The problems with battery cars are:
Charge time. Unless you can get this down to around five minutes, it is going to be a major issue. This results in stupidities like this:
Effect of charge time on battery life. This is variable, but generally too fast a charge reduces both battery life and the amount of charge you can cram into it. There is also, with many if not all, batteries the effect of "memory." That is, a battery gets used to having a certain charge and even though it can on paper hold a greater one, because of the charge used it will only take and hold some fraction of that. For example, you regularly fast charge a battery to 80% to save time on charging. The battery gets where it will only take an 80% charge no matter how long or carefully you charge it. That is referred to as "battery memory."

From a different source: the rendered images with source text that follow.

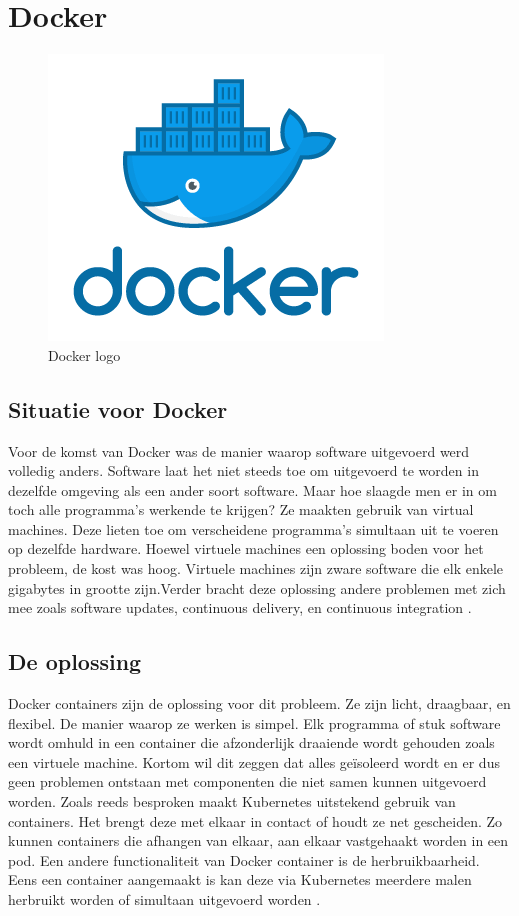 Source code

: \section{Docker}
\label{sec:docker}

\begin{figure}[ht]
    \centering
   \includegraphics[scale=0.4]{img/docker_logo}
    \caption[Docker logo]{Docker logo \cite{docker}}
\end{figure}

\subsection{Situatie voor Docker}
Voor de komst van Docker was de manier waarop software uitgevoerd werd volledig anders. Software laat het niet steeds toe om uitgevoerd te worden in dezelfde omgeving als een ander soort software. Maar hoe slaagde men er in om toch alle programma's werkende te krijgen? Ze maakten gebruik van virtual machines. Deze lieten toe om verscheidene programma's simultaan uit te voeren op dezelfde hardware. Hoewel virtuele machines een oplossing boden voor het probleem, de kost was hoog. Virtuele machines zijn zware software die elk enkele gigabytes in grootte zijn.Verder bracht deze oplossing andere problemen met zich mee  zoals software updates, continuous delivery, en continuous integration \autocite{yegulalp2018}.

\subsection{De oplossing}
Docker containers zijn de oplossing voor dit probleem. Ze zijn licht, draagbaar, en flexibel. De manier waarop ze werken is simpel. Elk programma of stuk software wordt omhuld in een container die afzonderlijk draaiende wordt gehouden zoals een virtuele machine. Kortom wil dit zeggen dat alles geïsoleerd wordt en er dus geen problemen ontstaan met componenten die niet samen kunnen uitgevoerd worden. Zoals reeds besproken maakt Kubernetes uitstekend gebruik van containers. Het brengt deze met elkaar in contact of houdt ze net gescheiden. Zo kunnen containers die afhangen van elkaar, aan elkaar vastgehaakt worden in een pod. Een andere functionaliteit van Docker container is de herbruikbaarheid. Eens een container aangemaakt is kan deze via Kubernetes meerdere malen herbruikt worden of simultaan uitgevoerd worden \autocite{yegulalp2018}.

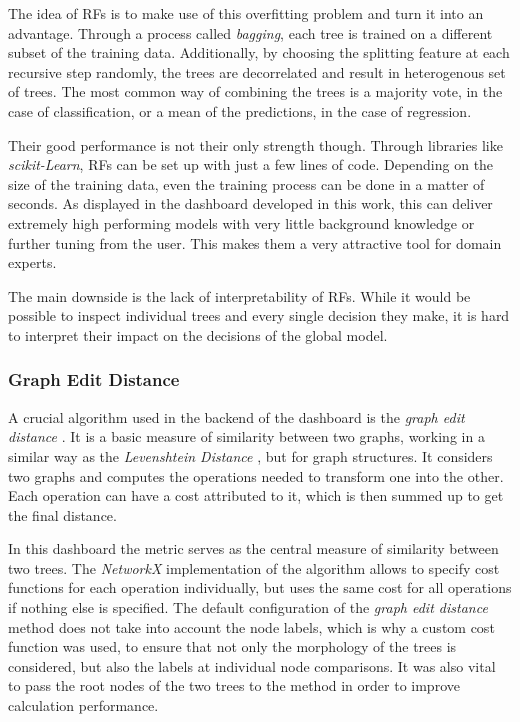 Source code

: \documentclass[a4paper, 12pt]{article}
\begin{document}
The idea of RFs is to make use of this overfitting problem and turn it into an advantage.
Through a process called \textit{bagging}, each tree is trained on a different subset of the
training data. Additionally, by choosing the splitting feature at each recursive step
randomly, the trees are decorrelated and result in heterogenous set of trees. The most
common way of combining the trees is a majority vote, in the case of classification, or a
mean of the predictions, in the case of regression. \par

Their good performance is not their only strength though. Through libraries like
\textit{scikit-Learn}, RFs can be set up with just a few lines of code. Depending on the size
of the training data, even the training process can be done in a matter of seconds. As
displayed in the dashboard developed in this work, this can deliver extremely high performing
models with very little background knowledge or further tuning from the user. This makes them
a very attractive tool for domain experts. \par

The main downside is the lack of interpretability of RFs. While it would be possible to inspect
individual trees and every single decision they make, it is hard to interpret their impact on
the decisions of the global model.

\subsubsection{Graph Edit Distance}
A crucial algorithm used in the backend of the dashboard is the \textit{graph edit distance}
\cite{sanfeliu1983distance}. It is a basic measure of similarity between two graphs, working in
a similar way as the \textit{Levenshtein Distance} \cite{levenshtein1966binary}, but for graph
structures. It considers two graphs and computes the operations needed to transform one into the
other. Each operation can have a cost attributed to it, which is then summed up to get the final
distance. \par

In this dashboard the metric serves as the central measure of similarity between two trees. The
\textit{NetworkX} implementation of the algorithm allows to specify cost functions for each
operation individually, but uses the same cost for all operations if nothing else is specified.
The default configuration of the \textit{graph edit distance} method does not take into account
the node labels, which is why a custom cost function was used, to ensure that not only the
morphology of the trees is considered, but also the labels at individual node comparisons.
It was also vital to pass the root nodes of the two trees to the method in order to improve
calculation performance. \par
\end{document}
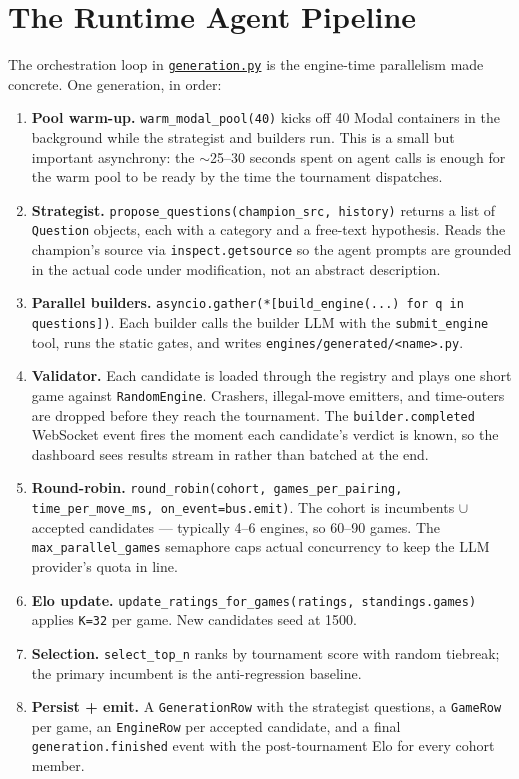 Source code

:\documentclass[11pt]{article}
\begin{document}
\section{The Runtime Agent Pipeline}
\label{sec:pipeline}

The orchestration loop in
\href{run:../backend/darwin/orchestration/generation.py}{\texttt{generation.py}}
is the engine-time parallelism made concrete. One generation, in
order:

\begin{enumerate}[leftmargin=*]
\item \textbf{Pool warm-up.} \texttt{warm\_modal\_pool(40)} kicks off
40 Modal containers in the background while the strategist and
builders run. This is a small but important asynchrony: the
\(\sim\)25--30 seconds spent on agent calls is enough for the warm
pool to be ready by the time the tournament dispatches.
\item \textbf{Strategist.}
\texttt{propose\_questions(champion\_src, history)} returns a list of
\texttt{Question} objects, each with a category and a free-text
hypothesis. Reads the champion's source via \texttt{inspect.getsource}
so the agent prompts are grounded in the actual code under
modification, not an abstract description.
\item \textbf{Parallel builders.}
\texttt{asyncio.gather(*[build\_engine(...) for q in questions])}.
Each builder calls the builder LLM with the
\texttt{submit\_engine} tool, runs the static gates, and writes
\texttt{engines/generated/<name>.py}.
\item \textbf{Validator.} Each candidate is loaded through the
registry and plays one short game against \texttt{RandomEngine}.
Crashers, illegal-move emitters, and time-outers are dropped before
they reach the tournament. The
\texttt{builder.completed} WebSocket event fires the moment each
candidate's verdict is known, so the dashboard sees results stream in
rather than batched at the end.
\item \textbf{Round-robin.}
\texttt{round\_robin(cohort, games\_per\_pairing, time\_per\_move\_ms,
on\_event=bus.emit)}. The cohort is incumbents \(\cup\) accepted
candidates --- typically 4--6 engines, so 60--90 games. The
\texttt{max\_parallel\_games} semaphore caps actual concurrency to
keep the LLM provider's quota in line.
\item \textbf{Elo update.}
\texttt{update\_ratings\_for\_games(ratings, standings.games)} applies
\texttt{K=32} per game. New candidates seed at 1500.
\item \textbf{Selection.} \texttt{select\_top\_n} ranks by tournament
score with random tiebreak; the primary incumbent is the
anti-regression baseline.
\item \textbf{Persist + emit.} A \texttt{GenerationRow} with the
strategist questions, a \texttt{GameRow} per game, an
\texttt{EngineRow} per accepted candidate, and a final
\texttt{generation.finished} event with the post-tournament Elo for
every cohort member.
\end{enumerate}
\end{document}
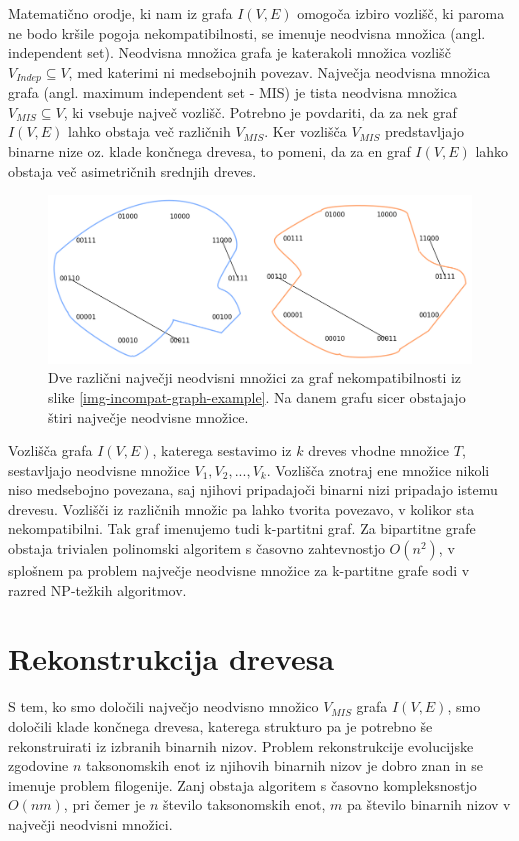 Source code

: \documentclass[a4paper, 12pt]{book}
\begin{document}
Matematično orodje, ki nam iz grafa $I(V, E)$ omogoča izbiro vozlišč, ki paroma ne bodo kršile pogoja nekompatibilnosti, se imenuje neodvisna množica (angl. independent set). Neodvisna množica grafa je katerakoli množica vozlišč $V_{Indep} \subseteq V$, med katerimi ni medsebojnih povezav. Največja neodvisna množica grafa (angl. maximum independent set - MIS) je tista neodvisna množica $V_{MIS} \subseteq V$, ki vsebuje največ vozlišč. Potrebno je povdariti, da za nek graf $I(V, E)$ lahko obstaja več različnih $V_{MIS}$. Ker vozlišča $V_{MIS}$ predstavljajo binarne nize oz. klade končnega drevesa, to pomeni, da za en graf $I(V, E)$ lahko obstaja več asimetričnih srednjih dreves.

\begin{figure}
	\begin{center}
		\includegraphics[scale=0.46]{gfx/incompat_graphs_pair.png}
	\end{center}
	\caption{Dve različni največji neodvisni množici za graf nekompatibilnosti iz slike \ref{img-incompat-graph-example}. Na danem grafu sicer obstajajo štiri največje neodvisne množice.}
	\label{img-mis-examples}
\end{figure}

Vozlišča grafa $I(V, E)$, katerega sestavimo iz $k$ dreves vhodne množice $T$, sestavljajo neodvisne množice $V_1, V_2, ..., V_k$. Vozlišča znotraj ene množice nikoli niso medsebojno povezana, saj njihovi pripadajoči binarni nizi pripadajo istemu drevesu. Vozlišči iz različnih množic pa lahko tvorita povezavo, v kolikor sta nekompatibilni. Tak graf imenujemo tudi k-partitni graf. Za bipartitne grafe obstaja trivialen polinomski algoritem s časovno zahtevnostjo $O(n^2)$, v splošnem pa problem največje neodvisne množice za k-partitne grafe sodi v razred NP-težkih algoritmov\cite{pw}. 

\section{Rekonstrukcija drevesa}
S tem, ko smo določili največjo neodvisno množico $V_{MIS}$ grafa $I(V, E)$, smo določili klade končnega drevesa, katerega strukturo pa je potrebno še rekonstruirati iz izbranih binarnih nizov. Problem rekonstrukcije evolucijske zgodovine $n$ taksonomskih enot iz njihovih binarnih nizov je dobro znan in se imenuje problem filogenije. Zanj obstaja algoritem s časovno kompleksnostjo $O(nm)$, pri čemer je $n$ število taksonomskih enot, $m$ pa število binarnih nizov v največji neodvisni množici\cite{gd}.
\end{document}
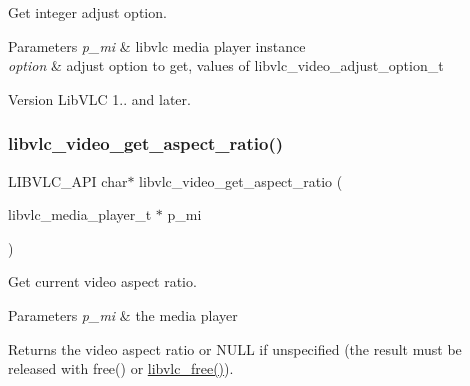 Get integer adjust option.


\begin{DoxyParams}{Parameters}
{\em p\+\_\+mi} & libvlc media player instance \\
\hline
{\em option} & adjust option to get, values of libvlc\+\_\+video\+\_\+adjust\+\_\+option\+\_\+t \\
\hline
\end{DoxyParams}
\begin{DoxyVersion}{Version}
Lib\+V\+LC 1.. and later. 
\end{DoxyVersion}
\mbox{\label{group__libvlc__video_ga058fe83cdecb2c66d075372416f233f8}} 
\subsubsection{\texorpdfstring{libvlc\+\_\+video\+\_\+get\+\_\+aspect\+\_\+ratio()}{libvlc\_video\_get\_aspect\_ratio()}}
{\footnotesize\ttfamily L\+I\+B\+V\+L\+C\+\_\+\+A\+PI char$\ast$ libvlc\+\_\+video\+\_\+get\+\_\+aspect\+\_\+ratio (\begin{DoxyParamCaption}\item[{libvlc\+\_\+media\+\_\+player\+\_\+t $\ast$}]{p\+\_\+mi }\end{DoxyParamCaption})}

Get current video aspect ratio.


\begin{DoxyParams}{Parameters}
{\em p\+\_\+mi} & the media player \\
\hline
\end{DoxyParams}
\begin{DoxyReturn}{Returns}
the video aspect ratio or N\+U\+LL if unspecified (the result must be released with free() or \hyperlink{group__libvlc__core_gab42b9c99de37cddea9b4e817cf14524f}{libvlc\+\_\+free()}). 
\end{DoxyReturn}
\mbox{\label{group__libvlc__video_ga152487c73035d2b9a69aa7b41764c029}} 
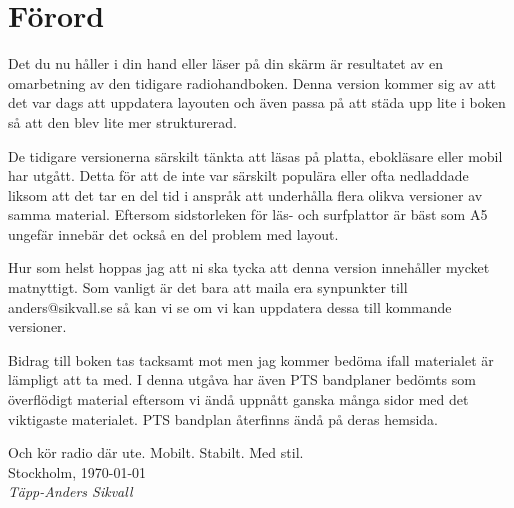 \section*{Förord}

Det du nu håller i din hand eller läser på din skärm är resultatet av en omarbetning av den tidigare radiohandboken. Denna version kommer sig av att det var dags att uppdatera layouten och även passa på att städa upp lite i boken så att den blev lite mer strukturerad.

De tidigare versionerna särskilt tänkta att läsas på platta, ebokläsare eller mobil har utgått. Detta för att de inte var särskilt populära eller ofta nedladdade liksom att det tar en del tid i anspråk att underhålla flera olikva versioner av samma material. Eftersom sidstorleken för läs- och surfplattor är bäst som A5 ungefär innebär det också en del problem med layout.

Hur som helst hoppas jag att ni ska tycka att denna version innehåller mycket matnyttigt. Som vanligt är det bara att maila era synpunkter till anders@sikvall.se så kan vi se om vi kan uppdatera dessa till kommande versioner.

Bidrag till boken tas tacksamt mot men jag kommer bedöma ifall materialet är lämpligt att ta med. I denna utgåva har även PTS bandplaner bedömts som överflödigt material eftersom vi ändå uppnått ganska många sidor med det viktigaste materialet. PTS bandplan återfinns ändå på deras hemsida.

Och kör radio där ute. Mobilt. Stabilt. Med stil.\\[4em]

Stockholm, \today\\
\textit{Täpp-Anders Sikvall}

\clearpage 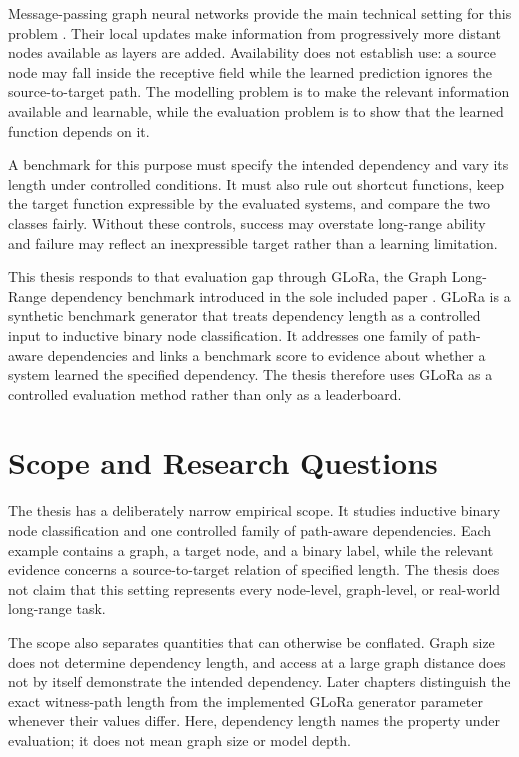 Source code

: Message-passing graph neural networks provide the main technical setting for this problem \cite{scarselli2008graph}.
Their local updates make information from progressively more distant nodes available as layers are added.
Availability does not establish use: a source node may fall inside the receptive field while the learned prediction ignores the source-to-target path.
The modelling problem is to make the relevant information available and learnable, while the evaluation problem is to show that the learned function depends on it.

A benchmark for this purpose must specify the intended dependency and vary its length under controlled conditions.
It must also rule out shortcut functions, keep the target function expressible by the evaluated systems, and compare the two classes fairly.
Without these controls, success may overstate long-range ability and failure may reflect an inexpressible target rather than a learning limitation.

This thesis responds to that evaluation gap through GLoRa, the Graph Long-Range dependency benchmark introduced in the sole included paper \cite{zhou2025glora}.
GLoRa is a synthetic benchmark generator that treats dependency length as a controlled input to inductive binary node classification.
It addresses one family of path-aware dependencies and links a benchmark score to evidence about whether a system learned the specified dependency.
The thesis therefore uses GLoRa as a controlled evaluation method rather than only as a leaderboard.

\section{Scope and Research Questions}

The thesis has a deliberately narrow empirical scope.
It studies inductive binary node classification and one controlled family of path-aware dependencies.
Each example contains a graph, a target node, and a binary label, while the relevant evidence concerns a source-to-target relation of specified length.
The thesis does not claim that this setting represents every node-level, graph-level, or real-world long-range task.

The scope also separates quantities that can otherwise be conflated.
Graph size does not determine dependency length, and access at a large graph distance does not by itself demonstrate the intended dependency.
Later chapters distinguish the exact witness-path length from the implemented GLoRa generator parameter whenever their values differ.
Here, dependency length names the property under evaluation; it does not mean graph size or model depth.

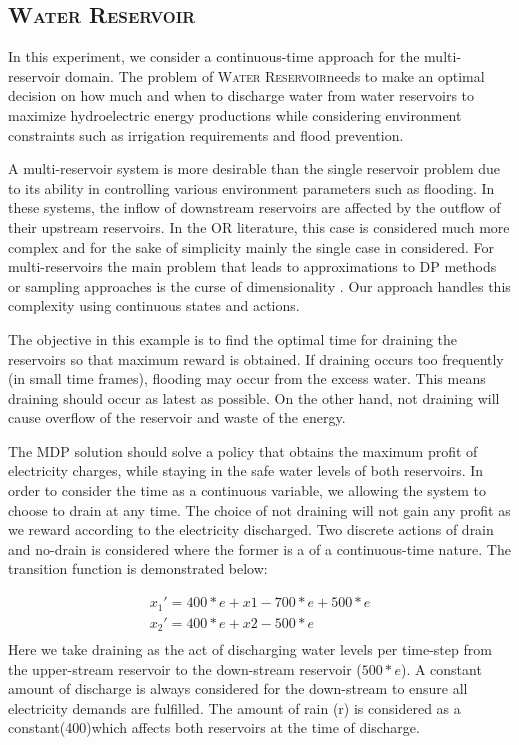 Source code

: \documentclass[letterpaper]{article}
\newcommand{\WaterReservoir}{\textsc{Water Reservoir}}
\begin{document}
\subsection{\WaterReservoir}

In this experiment, we consider a continuous-time approach for the multi-reservoir domain.  
The problem of \WaterReservoir  needs to make an optimal decision on how much and when to discharge water from water reservoirs to maximize hydroelectric energy productions while considering environment constraints such as irrigation requirements and flood prevention. 

A multi-reservoir system is more desirable than the single reservoir problem due to its ability in controlling various environment parameters such as flooding.  In these systems, the inflow of downstream reservoirs are affected by the outflow of their upstream reservoirs. In the OR literature, this case  is considered much more complex and for the sake of simplicity mainly the single case in considered. For multi-reservoirs the main problem that leads to approximations to DP methods or sampling approaches is the curse of dimensionality \cite{Mahootchi2009}. Our approach handles this complexity using continuous states and actions.

The objective in this example is to find the optimal time for draining the reservoirs so that maximum reward is obtained. If draining occurs too frequently (in small time frames), flooding may occur from the excess water. This means draining should occur as latest as possible. On the other hand, not draining will cause overflow of the reservoir and waste of the energy. 

The MDP solution should solve a policy that obtains the maximum profit of electricity charges, while staying in the safe water levels of both reservoirs. In order to consider the time as a continuous variable, we allowing the system to choose to drain at any time. The choice of not draining will not gain any profit as we reward according to the electricity discharged. Two discrete actions of drain and no-drain is considered where the former is a of a continuous-time  nature. The transition function is demonstrated below: 

{\footnotesize
\begin{align*}
x_1'  = 400 * e + x1 -700 * e + 500 * e \\
x_2'  = 400 * e + x2 - 500 * e \\
\end{align*}
}
Here we take draining as the act of discharging water levels per time-step from the upper-stream reservoir to the down-stream reservoir ($500 * e$). A constant amount of discharge is always considered for the down-stream to ensure all electricity demands are fulfilled.  The amount of rain (r) is considered as a constant(400)which affects both reservoirs at the time of discharge. 
\end{document}
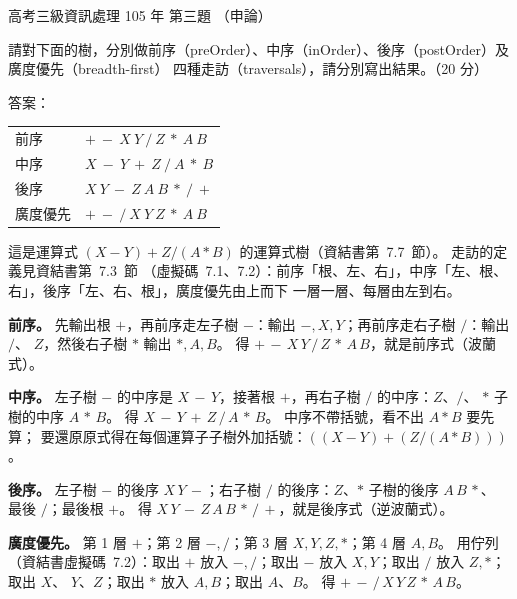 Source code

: \begin{pastexam}[label={px:gk3-105-ds-03}]{高考三級資訊處理 105 年 第三題}
（申論）

請對下面的樹，分別做前序（preOrder）、中序（inOrder）、後序（postOrder）及廣度優先（breadth-first）
四種走訪（traversals），請分別寫出結果。（20 分）
\begin{center}
\end{center}
\end{pastexam}

\begin{pastsoln}
答案：
\begin{center}
\begin{tabular}{ll}
\toprule
前序 & $+\ -\ X\ Y\ /\ Z\ *\ A\ B$ \\
中序 & $X\ -\ Y\ +\ Z\ /\ A\ *\ B$ \\
後序 & $X\ Y\ -\ Z\ A\ B\ *\ /\ +$ \\
廣度優先 & $+\ -\ /\ X\ Y\ Z\ *\ A\ B$ \\
\bottomrule
\end{tabular}
\end{center}

這是運算式 $(X - Y) + Z / (A * B)$ 的運算式樹（資結書第~7.7~節）。 走訪的定義見資結書第~7.3~節
（虛擬碼~7.1、7.2）：前序「根、左、右」，中序「左、根、右」，後序「左、右、根」，廣度優先由上而下
一層一層、每層由左到右。

\textbf{前序。} 先輸出根 $+$，再前序走左子樹 $-$：輸出 $-, X, Y$；再前序走右子樹 $/$：輸出 $/$、
$Z$，然後右子樹 $*$ 輸出 $*, A, B$。 得 $+\,-\,X\,Y\,/\,Z\,*\,A\,B$，就是前序式（波蘭式）。

\textbf{中序。} 左子樹 $-$ 的中序是 $X\,-\,Y$，接著根 $+$，再右子樹 $/$ 的中序：$Z$、$/$、
$*$ 子樹的中序 $A\,*\,B$。 得 $X\,-\,Y\,+\,Z\,/\,A\,*\,B$。 中序不帶括號，看不出 $A * B$ 要先算；
要還原原式得在每個運算子子樹外加括號：$((X - Y) + (Z / (A * B)))$。

\textbf{後序。} 左子樹 $-$ 的後序 $X\,Y\,-$；右子樹 $/$ 的後序：$Z$、$*$ 子樹的後序 $A\,B\,*$、
最後 $/$；最後根 $+$。 得 $X\,Y\,-\,Z\,A\,B\,*\,/\,+$，就是後序式（逆波蘭式）。

\textbf{廣度優先。} 第 1 層 $+$；第 2 層 $-, /$；第 3 層 $X, Y, Z, *$；第 4 層 $A, B$。 用佇列
（資結書虛擬碼~7.2）：取出 $+$ 放入 $-, /$；取出 $-$ 放入 $X, Y$；取出 $/$ 放入 $Z, *$；取出 $X$、
$Y$、$Z$；取出 $*$ 放入 $A, B$；取出 $A$、$B$。 得 $+\,-\,/\,X\,Y\,Z\,*\,A\,B$。
\end{pastsoln}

Batteries have a finite life and the ones in electric cars are grossly expensive to replace. This means your car has a realistic service life of around 7 or 8 years at most, possibly less, and when it reaches that point has very little resale value due to the need for a new battery. There is no way, at least at present, that a battery car will remain in service beyond maybe 10 years at most and almost always less. That's half the potential life of many ICE vehicles. I have one pick up I bought new in 2001. My kid is driving it today and it runs great. It's got nearly 250,000 miles on it and is still going strong. Total maintenance beyond routine (like oil changes etc.) has been maybe $2000. That's way below what a Tesla is going to run you in maintenance.
Battery cars cost considerably more than ICE equivalents. This is a barrier to market entry.
Battery costs are likely to rise as the materials to make them become increasingly scarce. There's more oil on the planet than recoverable lithium, and oil is a renewable resource unlike lithium. I doubt we're going back to batteries using nickel or lead...
So, battery cars are acceptable for niche use but not for general applications. Commuter car for trips to work? Great. Delivery vehicles on a fixed route with a fixed charging point? Great. Flexible travel greater than the vehicle's single charge range? Nope. Use in off-road and remote locations without a charging station? Nope. Extended use in service beyond the initial installed battery life? Nope.
Niche use is the best battery vehicles will manage.